BOLZANO. Il commerciante d’armi altoatesino Manfred Gruber è stato condannato negli Stati Uniti a 18 mesi di carcere per avere esportato illegalmente munizioni dal valore complessivo di 540mila dollari. Secondo l’accusa, il materiale era destinato alla Russia ed era stato trasferito attraverso alcune aziende italiane e il Kirghizistan.

Il 61enne era stato arrestato nell’ottobre scorso e aveva già ammesso le proprie responsabilità. La sentenza è stata pronunciata dalla Corte federale di Brooklyn, presieduta dal giudice Hector Gonzalez. Secondo quanto ricostruito dagli inquirenti, le munizioni per uso militare sarebbero state inizialmente inviate in Kirghizistan per poi essere riesportate in Russia.

«L’imputato è stato ritenuto responsabile del suo piano per inviare munizioni per uso militare in Kirghizistan prima di riesportarle in Russia a sostegno del suo sforzo bellico», ha dichiarato il procuratore federale Joseph Nocella. La condanna, ha aggiunto, conferma che chi trasferisce illegalmente armi e materiali sottoposti a restrizioni viene perseguito dalla giustizia statunitense.

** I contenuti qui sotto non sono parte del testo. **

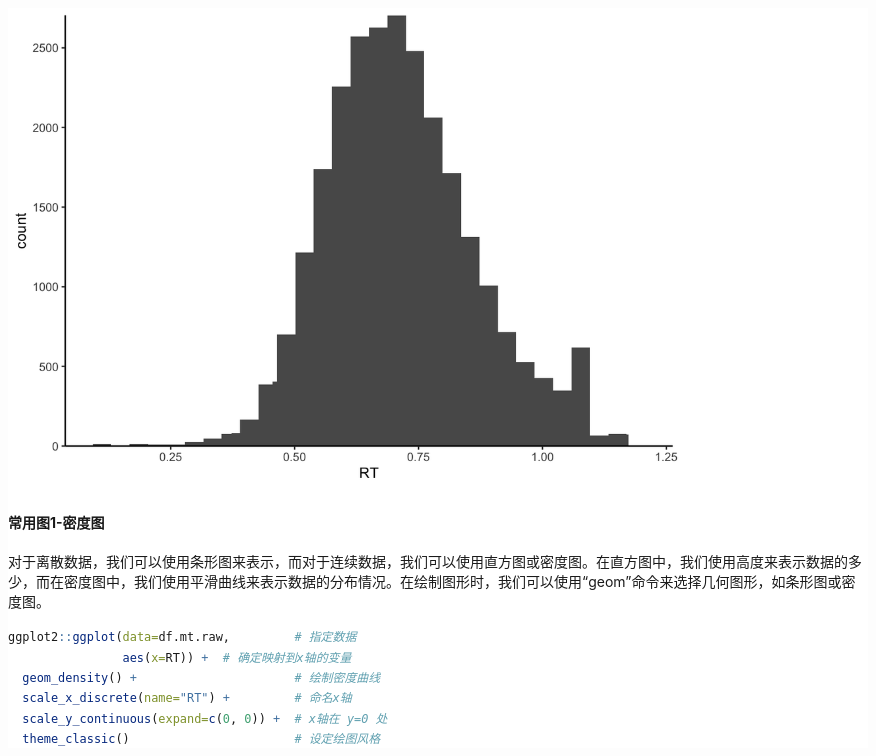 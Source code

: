   <img src="1006-lesson6_files/figure-html/unnamed-chunk-7-1.png" width="672" />

#### 常用图1-密度图
对于离散数据，我们可以使用条形图来表示，而对于连续数据，我们可以使用直方图或密度图。在直方图中，我们使用高度来表示数据的多少，而在密度图中，我们使用平滑曲线来表示数据的分布情况。在绘制图形时，我们可以使用“geom”命令来选择几何图形，如条形图或密度图。
  
  ```r
  ggplot2::ggplot(data=df.mt.raw,         # 指定数据
                  aes(x=RT)) +  # 确定映射到x轴的变量
    geom_density() +                      # 绘制密度曲线
    scale_x_discrete(name="RT") +         # 命名x轴
    scale_y_continuous(expand=c(0, 0)) +  # x轴在 y=0 处 
    theme_classic()                       # 设定绘图风格
  ```
   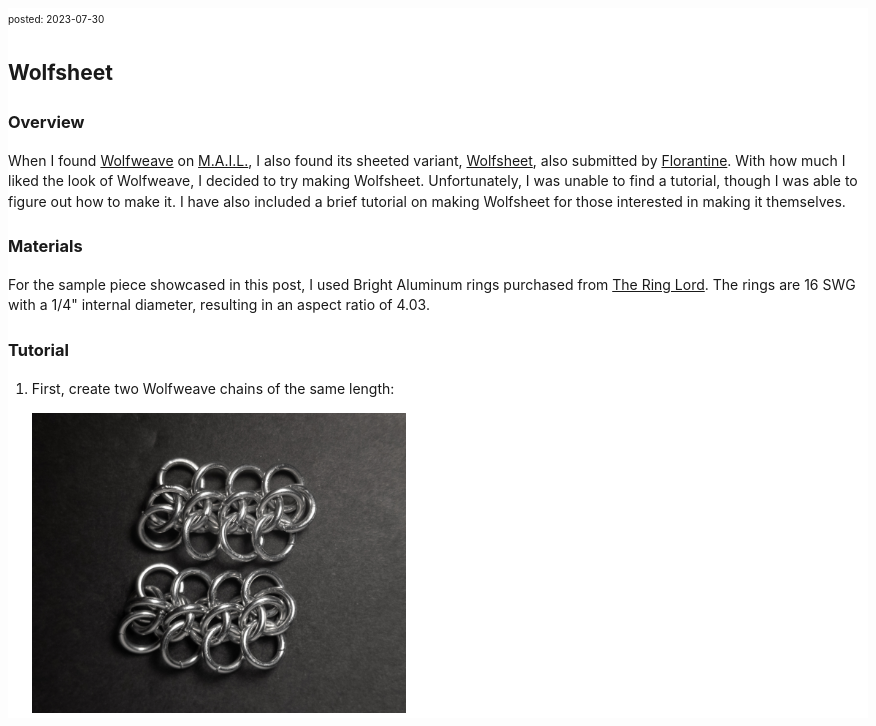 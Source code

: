 <font size=1> posted: 2023-07-30 </font>

## Wolfsheet

### Overview

When I found [Wolfweave](wolfweave.md) on [M.A.I.L.](https://www.mailleartisans.org/), I also found its sheeted variant, [Wolfsheet](https://www.mailleartisans.org/weaves/weavedisplay.php?key=603), also submitted by [Florantine](https://www.mailleartisans.org/members/memberdisplay.php?key=4833). With how much I liked the look of Wolfweave, I decided to try making Wolfsheet. Unfortunately, I was unable to find a tutorial, though I was able to figure out how to make it. I have also included a brief tutorial on making Wolfsheet for those interested in making it themselves.


### Materials

For the sample piece showcased in this post, I used Bright Aluminum rings purchased from [The Ring Lord](https://theringlord.com/). The rings are 16 SWG with a 1/4" internal diameter, resulting in an aspect ratio of 4.03.


### Tutorial

1. First, create two Wolfweave chains of the same length:

    <img src="../assets/images/chainmail/wolfsheet/wolfsheet_step_01.jpg" height=300>
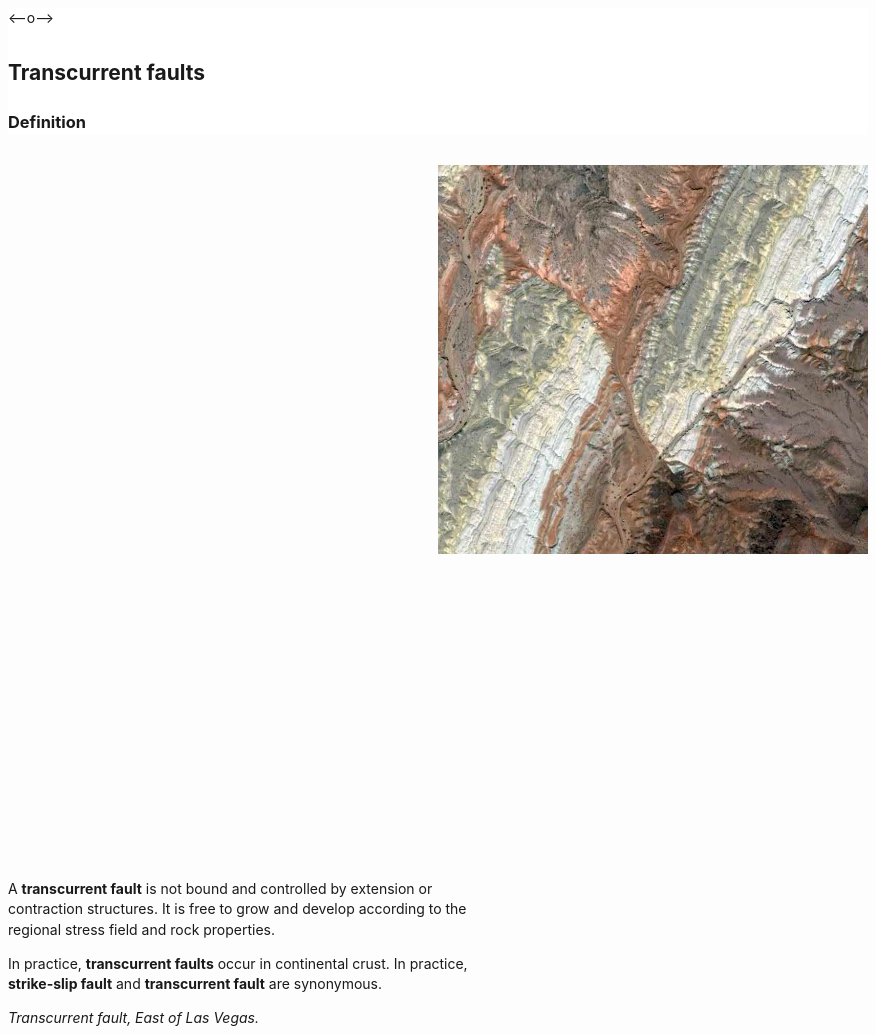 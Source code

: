 </div>
</div>

<--o-->
## Transcurrent faults
### Definition

<div>
<div style="width:50%; float:left; position:absolute; top:50%; transform: translate(0, -50%)">

A **transcurrent fault** is not bound and controlled by extension or contraction structures.
It is free to grow and develop according to the regional stress field and rock properties.

In practice, **transcurrent faults** occur in continental crust.
In practice, **strike-slip fault** and **transcurrent fault** are synonymous.

*Transcurrent fault, East of Las Vegas.*


</div>
<div style="width:50%; float:right">

![](Module-ii-Figures-Structural-Geology-And-Crustal-Deformation/StrikeSlipStructures/TranscurrentEarth.jpg) 
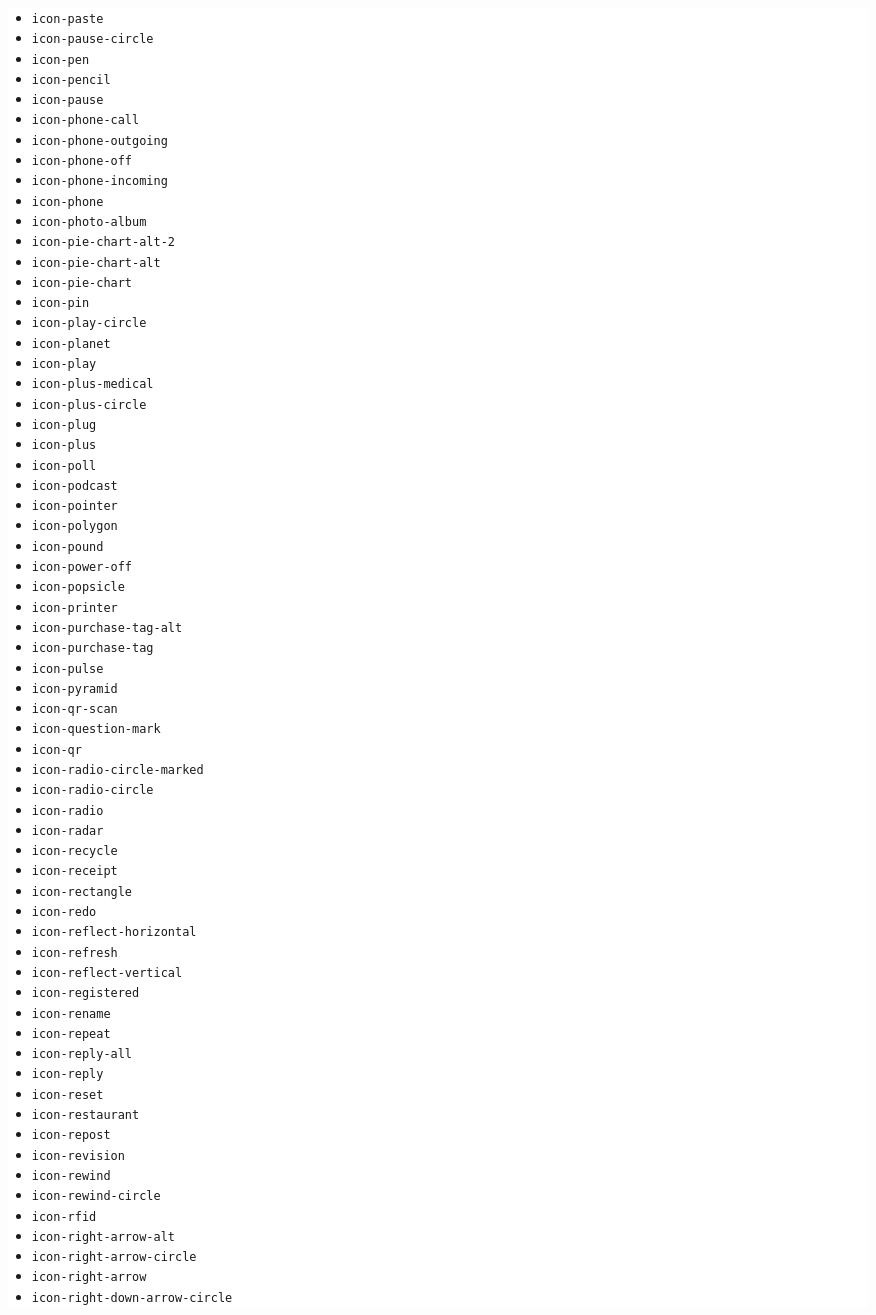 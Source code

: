 - `icon-paste`
- `icon-pause-circle`
- `icon-pen`
- `icon-pencil`
- `icon-pause`
- `icon-phone-call`
- `icon-phone-outgoing`
- `icon-phone-off`
- `icon-phone-incoming`
- `icon-phone`
- `icon-photo-album`
- `icon-pie-chart-alt-2`
- `icon-pie-chart-alt`
- `icon-pie-chart`
- `icon-pin`
- `icon-play-circle`
- `icon-planet`
- `icon-play`
- `icon-plus-medical`
- `icon-plus-circle`
- `icon-plug`
- `icon-plus`
- `icon-poll`
- `icon-podcast`
- `icon-pointer`
- `icon-polygon`
- `icon-pound`
- `icon-power-off`
- `icon-popsicle`
- `icon-printer`
- `icon-purchase-tag-alt`
- `icon-purchase-tag`
- `icon-pulse`
- `icon-pyramid`
- `icon-qr-scan`
- `icon-question-mark`
- `icon-qr`
- `icon-radio-circle-marked`
- `icon-radio-circle`
- `icon-radio`
- `icon-radar`
- `icon-recycle`
- `icon-receipt`
- `icon-rectangle`
- `icon-redo`
- `icon-reflect-horizontal`
- `icon-refresh`
- `icon-reflect-vertical`
- `icon-registered`
- `icon-rename`
- `icon-repeat`
- `icon-reply-all`
- `icon-reply`
- `icon-reset`
- `icon-restaurant`
- `icon-repost`
- `icon-revision`
- `icon-rewind`
- `icon-rewind-circle`
- `icon-rfid`
- `icon-right-arrow-alt`
- `icon-right-arrow-circle`
- `icon-right-arrow`
- `icon-right-down-arrow-circle`
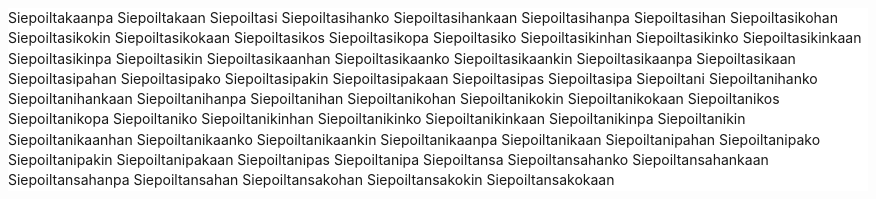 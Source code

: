 Siepoiltakaanpa
Siepoiltakaan
Siepoiltasi
Siepoiltasihanko
Siepoiltasihankaan
Siepoiltasihanpa
Siepoiltasihan
Siepoiltasikohan
Siepoiltasikokin
Siepoiltasikokaan
Siepoiltasikos
Siepoiltasikopa
Siepoiltasiko
Siepoiltasikinhan
Siepoiltasikinko
Siepoiltasikinkaan
Siepoiltasikinpa
Siepoiltasikin
Siepoiltasikaanhan
Siepoiltasikaanko
Siepoiltasikaankin
Siepoiltasikaanpa
Siepoiltasikaan
Siepoiltasipahan
Siepoiltasipako
Siepoiltasipakin
Siepoiltasipakaan
Siepoiltasipas
Siepoiltasipa
Siepoiltani
Siepoiltanihanko
Siepoiltanihankaan
Siepoiltanihanpa
Siepoiltanihan
Siepoiltanikohan
Siepoiltanikokin
Siepoiltanikokaan
Siepoiltanikos
Siepoiltanikopa
Siepoiltaniko
Siepoiltanikinhan
Siepoiltanikinko
Siepoiltanikinkaan
Siepoiltanikinpa
Siepoiltanikin
Siepoiltanikaanhan
Siepoiltanikaanko
Siepoiltanikaankin
Siepoiltanikaanpa
Siepoiltanikaan
Siepoiltanipahan
Siepoiltanipako
Siepoiltanipakin
Siepoiltanipakaan
Siepoiltanipas
Siepoiltanipa
Siepoiltansa
Siepoiltansahanko
Siepoiltansahankaan
Siepoiltansahanpa
Siepoiltansahan
Siepoiltansakohan
Siepoiltansakokin
Siepoiltansakokaan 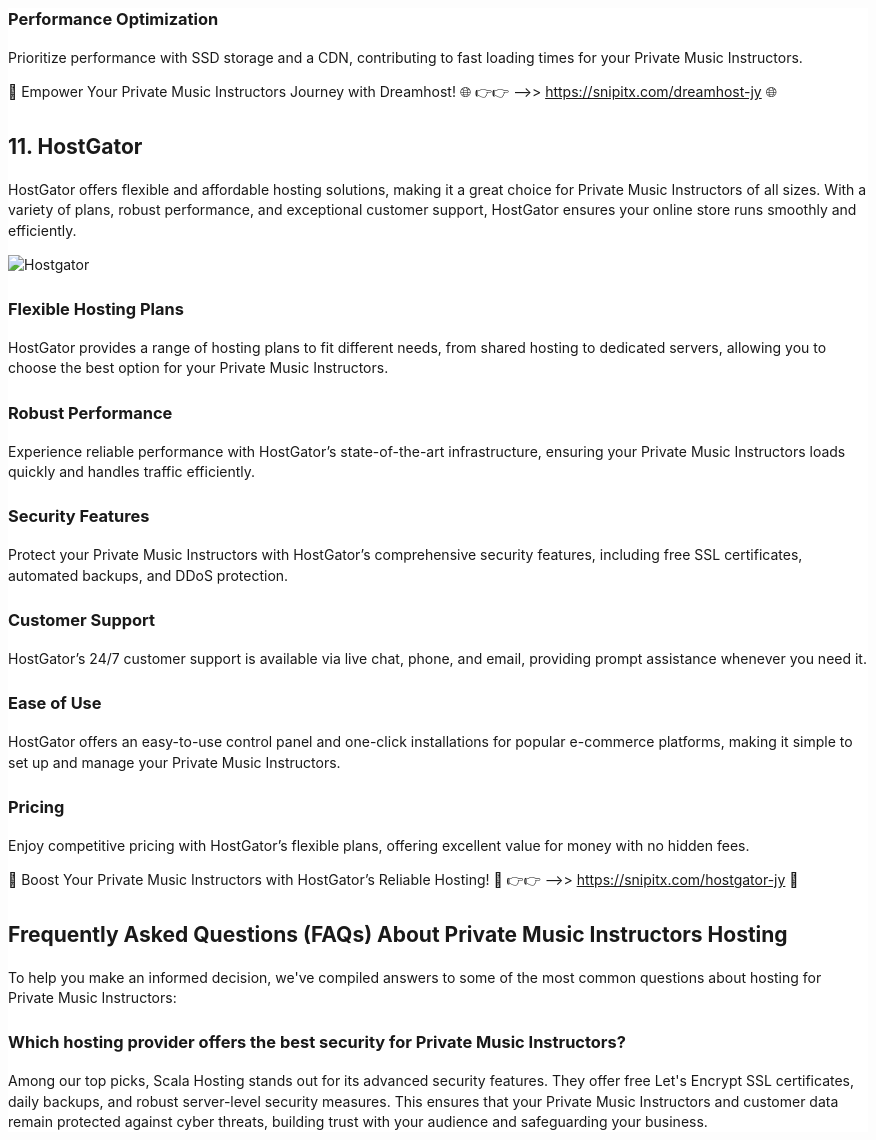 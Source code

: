 ### Performance Optimization
Prioritize performance with SSD storage and a CDN, contributing to fast loading times for your Private Music Instructors.

🚀 Empower Your Private Music Instructors Journey with Dreamhost! 🌐
👉👉 -->> https://snipitx.com/dreamhost-jy 🌐

## 11. HostGator

HostGator offers flexible and affordable hosting solutions, making it a great choice for Private Music Instructors of all sizes. With a variety of plans, robust performance, and exceptional customer support, HostGator ensures your online store runs smoothly and efficiently.

![Hostgator](https://i.imgur.com/SNC0dSu.jpeg "Hostgator Hosting")

### Flexible Hosting Plans
HostGator provides a range of hosting plans to fit different needs, from shared hosting to dedicated servers, allowing you to choose the best option for your Private Music Instructors.

### Robust Performance
Experience reliable performance with HostGator’s state-of-the-art infrastructure, ensuring your Private Music Instructors loads quickly and handles traffic efficiently.

### Security Features
Protect your Private Music Instructors with HostGator’s comprehensive security features, including free SSL certificates, automated backups, and DDoS protection.

### Customer Support
HostGator’s 24/7 customer support is available via live chat, phone, and email, providing prompt assistance whenever you need it.

### Ease of Use
HostGator offers an easy-to-use control panel and one-click installations for popular e-commerce platforms, making it simple to set up and manage your Private Music Instructors.

### Pricing
Enjoy competitive pricing with HostGator’s flexible plans, offering excellent value for money with no hidden fees.

🌟 Boost Your Private Music Instructors with HostGator’s Reliable Hosting! 🚀
👉👉 -->> https://snipitx.com/hostgator-jy 🚀

## Frequently Asked Questions (FAQs) About Private Music Instructors Hosting

To help you make an informed decision, we've compiled answers to some of the most common questions about hosting for Private Music Instructors:

### Which hosting provider offers the best security for Private Music Instructors? 
Among our top picks, Scala Hosting stands out for its advanced security features. They offer free Let's Encrypt SSL certificates, daily backups, and robust server-level security measures. This ensures that your Private Music Instructors and customer data remain protected against cyber threats, building trust with your audience and safeguarding your business.
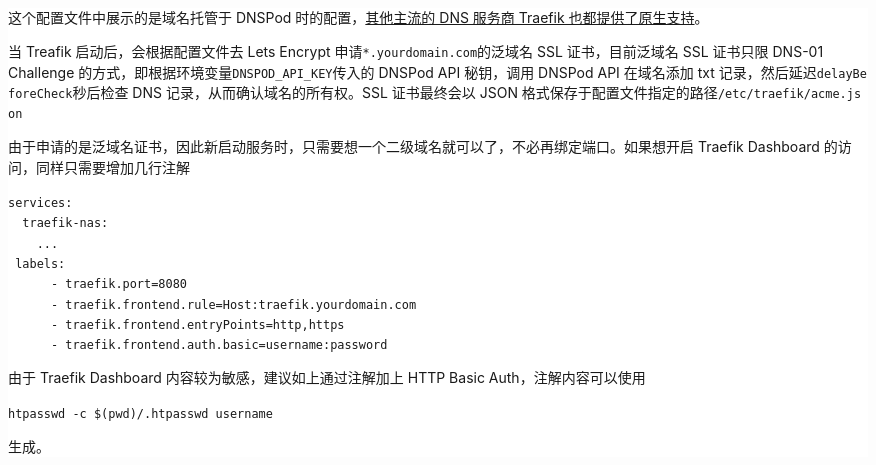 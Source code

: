   
这个配置文件中展示的是域名托管于 DNSPod 时的配置，[其他主流的 DNS 服务商 Traefik 也都提供了原生支持](https://docs.traefik.io/configuration/acme/#provider)。  
  
当 Treafik 启动后，会根据配置文件去 Lets Encrypt 申请`*.yourdomain.com`的泛域名 SSL 证书，目前泛域名 SSL 证书只限 DNS-01 Challenge 的方式，即根据环境变量`DNSPOD_API_KEY`传入的 DNSPod API 秘钥，调用 DNSPod API 在域名添加 txt 记录，然后延迟`delayBeforeCheck`秒后检查 DNS 记录，从而确认域名的所有权。SSL 证书最终会以 JSON 格式保存于配置文件指定的路径`/etc/traefik/acme.json`  
  
由于申请的是泛域名证书，因此新启动服务时，只需要想一个二级域名就可以了，不必再绑定端口。如果想开启 Traefik Dashboard 的访问，同样只需要增加几行注解  
  
```plain  
services:    
  traefik-nas:    
    ...  
 labels:
      - traefik.port=8080    
      - traefik.frontend.rule=Host:traefik.yourdomain.com    
      - traefik.frontend.entryPoints=http,https    
      - traefik.frontend.auth.basic=username:password  
```  
  
由于 Traefik Dashboard 内容较为敏感，建议如上通过注解加上 HTTP Basic Auth，注解内容可以使用  
  
```plain  
htpasswd -c $(pwd)/.htpasswd username  
```  
  
生成。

La Corte ha stabilito che Manfred Gruber era consapevole del divieto di riesportare munizioni statunitensi senza ottenere ulteriori licenze, autorizzazioni che non aveva richiesto. Il vicedirettore dell’Fbi James C. Barnacle ha sottolineato che il caso dimostra l’impegno nel far rispettare le norme sul controllo delle esportazioni. Un socio d’affari kirghiso coinvolto nella stessa vicenda era stato condannato lo scorso gennaio a 39 mesi di reclusione.